However, the park fell into debt and filed for Chapter 11 bankruptcy in 2009. The park opened and closed several times as the owners struggled to get out of debt. But in the end, the park left a trail of $2.5 million in unpaid debt to small businesses and hundreds of thousands lost by helpful investors.
BB&T — which was owed $10 million by the new owners for the park’s purchase and later renovations — filed for foreclosure. Eighteen months later, the foreclosure was finalized, and Alaska Presley placed her bid to buy Ghost Town.
Tears gathered in Alaska Presley’s eyes as she moved one step closer to attaining a Maggie Valley icon that has remained close to her heart but out of her possession for more than 50 years.
Surrounded by supporters, former Ghost Town employees and her lawyer, Presley, a longtime Maggie Valley resident, listened as a foreclosure attorney dryly recited the property boundaries of Ghost Town in the Sky, a once-popular amusement park in Maggie Valley. Presley was one of about 20 people who attended the public auction of Ghost Town on Feb. 10 outside the Haywood County Courthouse.
She is the only person who bid on the property at auction, offered $2.5 million for the property and its equipment. Competing buyers can file an upset bid for 10 days. Presley is now counting down the days until Feb. 20 to see if anyone places a counterbid.
Presley, 88, hopes to leave a functioning and profitable Ghost Town as her legacy to Maggie Valley.
SEE ALSO: Has Maggie found its heroine?
“Maggie Valley has some of the best people in the world,” she said. “And without Ghost Town, they have been having a very, very hard time.”
When the amusement park finally went up for sale, Presley just had to buy it. She said that a forever closed and abandoned Ghost Town is her “greatest fear.”
“Maggie Valley needs it,” Presley said. “I’m most interested in getting it going for the prosperity of Haywood County.”

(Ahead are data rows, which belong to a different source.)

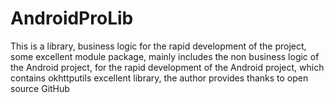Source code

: # AndroidProLib
This is a library, business logic for the rapid development of the project, some excellent module package, mainly includes the non business logic of the Android project, for the rapid development of the Android project, which contains okhttputils excellent library, the author provides thanks to open source GitHub
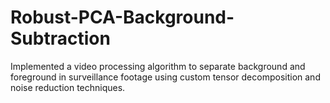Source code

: # Robust-PCA-Background-Subtraction
Implemented a video processing algorithm to separate background and foreground in surveillance footage using custom tensor decomposition and noise reduction techniques.
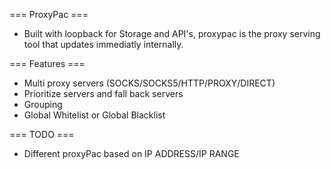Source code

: 
=== ProxyPac ===

* Built with loopback for Storage and API's, proxypac is the proxy serving tool that updates immediatly internally.


=== Features ===

* Multi proxy servers (SOCKS/SOCKS5/HTTP/PROXY/DIRECT)
* Prioritize servers and fall back servers
* Grouping
* Global Whitelist or Global Blacklist


=== TODO ===

* Different proxyPac based on IP ADDRESS/IP RANGE 


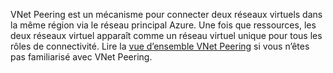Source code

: VNet Peering est un mécanisme pour connecter deux réseaux virtuels dans la même région via le réseau principal Azure. Une fois que ressources, les deux réseaux virtuel apparaît comme un réseau virtuel unique pour tous les rôles de connectivité. Lire la [vue d’ensemble VNet Peering](../articles/virtual-network/virtual-network-peering-overview.md) si vous n’êtes pas familiarisé avec VNet Peering.
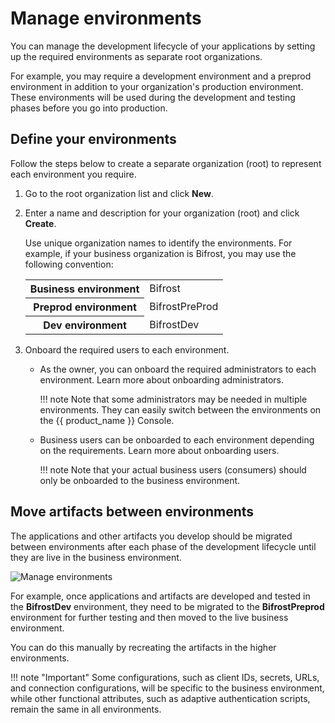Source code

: # Manage environments

You can manage the development lifecycle of your applications by setting up the required environments as separate root organizations.

For example, you may require a development environment and a preprod environment in addition to your organization's production environment. These environments will be used during the development and testing phases before you go into production.

## Define your environments

Follow the steps below to create a separate organization (root) to represent each environment you require.

1. Go to the root organization list and click **New**.

2. Enter a name and description for your organization (root) and click **Create**.

    Use unique organization names to identify the environments. For example, if your business organization is Bifrost, you may use the following convention:

    <table>
        <tr>
            <th>Business environment</th>
            <td>Bifrost</td>
        </tr>
        <tr>
            <th>Preprod environment</th>
            <td>BifrostPreProd</td>
        </tr>
        <tr>
            <th>Dev environment</th>
            <td>BifrostDev</td>
        </tr>
    </table>


3. Onboard the required users to each environment.
    - As the owner, you can onboard the required administrators to each environment. Learn more about onboarding administrators.

        !!! note
            Note that some administrators may be needed in multiple environments. They can easily switch between the environments on the {{ product_name }} Console.


    - Business users can be onboarded to each environment depending on the requirements. Learn more about onboarding users.

        !!! note
            Note that your actual business users (consumers) should only be onboarded to the business environment.

## Move artifacts between environments

The applications and other artifacts you develop should be migrated between environments after each phase of the development lifecycle until they are live in the business environment.

![Manage environments](../../assets/img/guides/organization/manage-organizations/manage-environments.png)

For example, once applications and artifacts are developed and tested in the **BifrostDev** environment, they need to be migrated to the **BifrostPreprod** environment for further testing and then moved to the live business environment.

You can do this manually by recreating the artifacts in the higher environments.

!!! note "Important"
    Some configurations, such as client IDs, secrets, URLs, and connection configurations, will be specific to the business environment, while other functional attributes, such as adaptive authentication scripts, remain the same in all environments.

However, Maggie residents are no longer quick to pin their hopes on the reopening of an amusement park that has been a continual cause for disappointment during the past decade.
Acquiring Ghost Town has been a long process and restoring the amusement park to its original glory will be a struggle all its own, which is why Presley began renovating it months before the foreclosure was finalized.

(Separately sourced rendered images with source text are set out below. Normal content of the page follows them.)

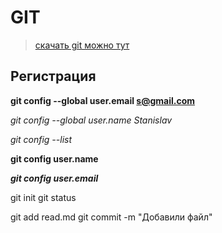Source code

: ﻿# GIT

>[скачать git можно тут](https://git-scm.com/)

## Регистрация

**git config --global user.email s@gmail.com**

*git config --global user.name Stanislav*

_git config --list_

__git config user.name__

***git config user.email***

git init 
git status

git add read.md
git commit -m "Добавили файл"
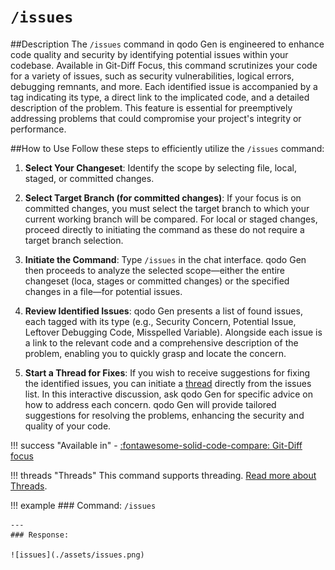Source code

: # `/issues`

##Description
The `/issues` command in qodo Gen is engineered to enhance code quality and security by identifying potential issues within your codebase. Available in Git-Diff Focus, this command scrutinizes your code for a variety of issues, such as security vulnerabilities, logical errors, debugging remnants, and more. Each identified issue is accompanied by a tag indicating its type, a direct link to the implicated code, and a detailed description of the problem. This feature is essential for preemptively addressing problems that could compromise your project's integrity or performance.

##How to Use
Follow these steps to efficiently utilize the `/issues` command:

1. **Select Your Changeset**: Identify the scope by selecting file, local, staged, or committed changes. 

2. **Select Target Branch (for committed changes)**: If your focus is on committed changes, you must select the target branch to which your current working branch will be compared. For local or staged changes, proceed directly to initiating the command as these do not require a target branch selection.

2. **Initiate the Command**: Type `/issues` in the chat interface. qodo Gen then proceeds to analyze the selected scope—either the entire changeset (loca, stages or committed changes) or the specified changes in a file—for potential issues.

3. **Review Identified Issues**: qodo Gen presents a list of found issues, each tagged with its type (e.g., Security Concern, Potential Issue, Leftover Debugging Code, Misspelled Variable). Alongside each issue is a link to the relevant code and a comprehensive description of the problem, enabling you to quickly grasp and locate the concern.

4. **Start a Thread for Fixes**: If you wish to receive suggestions for fixing the identified issues, you can initiate a [thread](../threads.md) directly from the issues list. In this interactive discussion, ask qodo Gen for specific advice on how to address each concern. qodo Gen will provide tailored suggestions for resolving the problems, enhancing the security and quality of your code.

!!! success "Available in"
    - [:fontawesome-solid-code-compare: Git-Diff focus](../focus/git-diff.md)

!!! threads "Threads"
    This command supports threading. [Read more about Threads](../threads.md).


!!! example
    ### Command: 
    `/issues`

    ---
    ### Response: 

    ![issues](./assets/issues.png)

“This is the third time I’ve tried to help bring it back,” she said.
The to-do list is phenomenal. The rides and mock Old West town are decades old and in continual need of repair and upkeep, let alone the neglect they’ve seen since the park shut down three years ago.

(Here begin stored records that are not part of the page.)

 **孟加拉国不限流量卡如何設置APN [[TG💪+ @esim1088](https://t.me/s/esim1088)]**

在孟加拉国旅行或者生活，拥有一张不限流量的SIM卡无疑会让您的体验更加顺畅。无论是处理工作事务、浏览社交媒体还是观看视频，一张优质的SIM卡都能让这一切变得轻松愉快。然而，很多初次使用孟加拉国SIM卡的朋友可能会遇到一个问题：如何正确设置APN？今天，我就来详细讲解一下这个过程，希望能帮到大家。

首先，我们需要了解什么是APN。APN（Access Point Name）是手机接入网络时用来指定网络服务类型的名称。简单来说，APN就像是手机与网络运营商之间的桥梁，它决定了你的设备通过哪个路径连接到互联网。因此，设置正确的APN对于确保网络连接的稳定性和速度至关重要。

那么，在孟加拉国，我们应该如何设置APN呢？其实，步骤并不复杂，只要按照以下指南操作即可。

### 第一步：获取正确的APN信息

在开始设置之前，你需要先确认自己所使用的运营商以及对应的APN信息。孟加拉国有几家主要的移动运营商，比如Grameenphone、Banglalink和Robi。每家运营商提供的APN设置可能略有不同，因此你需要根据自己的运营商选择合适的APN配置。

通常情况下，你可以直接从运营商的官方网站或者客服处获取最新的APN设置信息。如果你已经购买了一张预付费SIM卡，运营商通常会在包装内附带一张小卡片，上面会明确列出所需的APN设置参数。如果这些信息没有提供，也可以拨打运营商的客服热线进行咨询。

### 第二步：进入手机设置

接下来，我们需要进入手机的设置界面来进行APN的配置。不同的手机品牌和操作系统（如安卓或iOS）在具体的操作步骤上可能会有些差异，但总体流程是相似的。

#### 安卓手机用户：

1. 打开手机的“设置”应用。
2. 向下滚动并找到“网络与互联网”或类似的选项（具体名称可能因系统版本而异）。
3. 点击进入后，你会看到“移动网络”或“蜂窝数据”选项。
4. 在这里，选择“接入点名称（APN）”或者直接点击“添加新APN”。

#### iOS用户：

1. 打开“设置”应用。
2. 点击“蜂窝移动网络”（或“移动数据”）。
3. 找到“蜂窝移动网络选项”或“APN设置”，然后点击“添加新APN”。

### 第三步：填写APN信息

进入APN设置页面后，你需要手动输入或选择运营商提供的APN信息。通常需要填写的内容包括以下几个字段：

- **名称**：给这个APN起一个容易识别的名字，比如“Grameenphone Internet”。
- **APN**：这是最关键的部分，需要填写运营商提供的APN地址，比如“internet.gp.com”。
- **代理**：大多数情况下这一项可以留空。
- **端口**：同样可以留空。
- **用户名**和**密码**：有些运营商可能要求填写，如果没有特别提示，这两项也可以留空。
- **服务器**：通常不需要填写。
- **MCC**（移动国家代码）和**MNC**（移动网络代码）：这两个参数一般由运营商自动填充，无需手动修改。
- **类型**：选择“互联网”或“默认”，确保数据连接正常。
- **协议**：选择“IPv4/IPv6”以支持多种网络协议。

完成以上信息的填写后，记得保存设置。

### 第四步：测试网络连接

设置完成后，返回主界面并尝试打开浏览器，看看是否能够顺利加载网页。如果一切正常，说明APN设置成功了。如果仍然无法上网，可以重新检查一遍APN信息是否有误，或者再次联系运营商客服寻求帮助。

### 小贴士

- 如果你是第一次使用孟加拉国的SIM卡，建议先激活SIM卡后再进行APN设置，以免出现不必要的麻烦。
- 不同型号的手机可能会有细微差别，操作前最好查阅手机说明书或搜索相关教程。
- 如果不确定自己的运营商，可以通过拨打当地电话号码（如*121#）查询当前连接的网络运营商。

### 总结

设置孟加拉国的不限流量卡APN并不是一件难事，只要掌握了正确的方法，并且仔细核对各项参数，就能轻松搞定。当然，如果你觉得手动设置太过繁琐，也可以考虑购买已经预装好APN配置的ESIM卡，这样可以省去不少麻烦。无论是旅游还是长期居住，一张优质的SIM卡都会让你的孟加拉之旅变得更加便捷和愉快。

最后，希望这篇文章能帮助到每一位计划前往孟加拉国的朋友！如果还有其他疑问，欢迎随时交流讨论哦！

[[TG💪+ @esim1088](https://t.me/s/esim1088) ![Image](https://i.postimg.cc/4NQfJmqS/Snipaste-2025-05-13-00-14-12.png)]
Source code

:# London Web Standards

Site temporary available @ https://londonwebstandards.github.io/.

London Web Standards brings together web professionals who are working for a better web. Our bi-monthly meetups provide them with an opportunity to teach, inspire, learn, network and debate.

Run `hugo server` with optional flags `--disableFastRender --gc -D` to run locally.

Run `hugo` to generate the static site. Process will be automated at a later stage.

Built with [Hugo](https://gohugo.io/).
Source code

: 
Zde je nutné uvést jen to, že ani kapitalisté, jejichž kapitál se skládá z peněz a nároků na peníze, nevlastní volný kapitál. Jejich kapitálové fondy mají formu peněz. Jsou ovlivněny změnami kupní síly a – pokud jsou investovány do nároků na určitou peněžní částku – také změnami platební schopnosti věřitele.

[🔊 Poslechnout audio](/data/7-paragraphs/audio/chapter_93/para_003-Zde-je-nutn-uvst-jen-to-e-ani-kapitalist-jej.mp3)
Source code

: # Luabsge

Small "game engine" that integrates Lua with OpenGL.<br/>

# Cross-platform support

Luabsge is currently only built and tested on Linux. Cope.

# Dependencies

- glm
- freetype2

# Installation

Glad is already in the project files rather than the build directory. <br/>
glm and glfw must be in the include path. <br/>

Presley has already started touching up the buildings, which are quick to show their wear given the beating they take from the elements on the high-elevation mountain top.
Although she has made a few strides, there is still a lot of work to do and not much time to complete it before June, when she hopes to open at least a portion of the park.
“It has taken so long (to foreclose),” Presley said. “It’s kind of up in the air how much I can get done before the season.”
But, she does have a plan. Presley’s top priority is getting the chair lift and the incline railway working again. Tourists can only reach the mountaintop amusement park by the riding one of the two contraptions up the steep slope — but they have been in a seemingly perpetual state of malfunction in recent years.
Visitors would park in a large lot at the bottom of the mountain and ride either the lift or railway up to the park’s entrance. Neither are currently operational.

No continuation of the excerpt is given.